Societal consequences of the Industrial Revolution


The Industrial Revolution has had enormous long-term social consequences. To solve the 'social question' trade unions were formed, socialism emerged in politics and communism - mainly at the instigation of Karl Marx (1818-1884) - emerged. These developments had profound consequences, especially in the twentieth century, when the Russian Revolution (1917) and the Cold War (1945-1989) divided the world ideologically.

Society changed, both through the Industrial Revolution and the French Revolution, from an class society to a class society: more and more the economic position became a determining factor for someone's prestige, instead of the family or class in which someone was born.

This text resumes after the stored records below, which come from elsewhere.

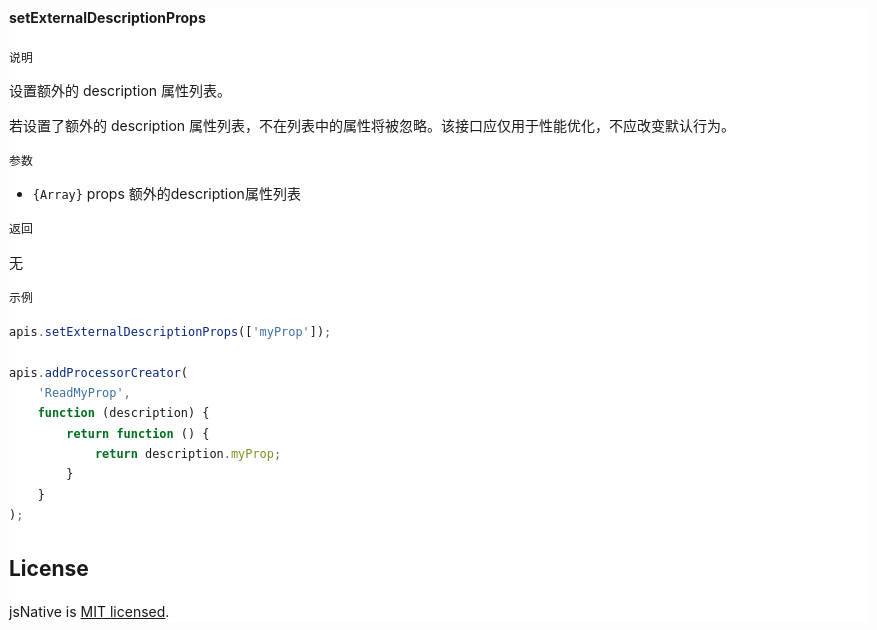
 ```js
```

#### setExternalDescriptionProps

`说明`

设置额外的 description 属性列表。

若设置了额外的 description 属性列表，不在列表中的属性将被忽略。该接口应仅用于性能优化，不应改变默认行为。

`参数`

- `{Array}` props 额外的description属性列表

`返回`

无

`示例`

```js
apis.setExternalDescriptionProps(['myProp']);

apis.addProcessorCreator(
    'ReadMyProp',
    function (description) {
        return function () {
            return description.myProp;
        }
    }
);
```

## License

jsNative is [MIT licensed](./LICENSE).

In time, the Industrial Revolution led to growing prosperity and the social and political emancipation of numerous population groups. After the First World War - when they often took up empty places in industry - women in Europe were given the right to vote en masse, during the Pillarization in the Netherlands (1880-1920) all kinds of groups such as Catholics, Protestants and socialists were able to emancipate themselves, while after the Second World War, welfare states were built up in several European countries that distributed prosperity more fairly.

In the longer term, daily life changed radically in the areas of communication and transport in particular. The world became emotionally much smaller due to the telegraph, telephone, train, car and plane. Within these frameworks, nationalism quickly emerged in the 19th century and irreversible globalization took place, mainly in the 20th and 21st centuries. Television, computers and cell phones changed people's lives dramatically.

Warfare also changed. World War I (1914-1918) and later World War II (1939-1945) showed how inventions could be used to carry out industrial slaughter that world history had never seen before.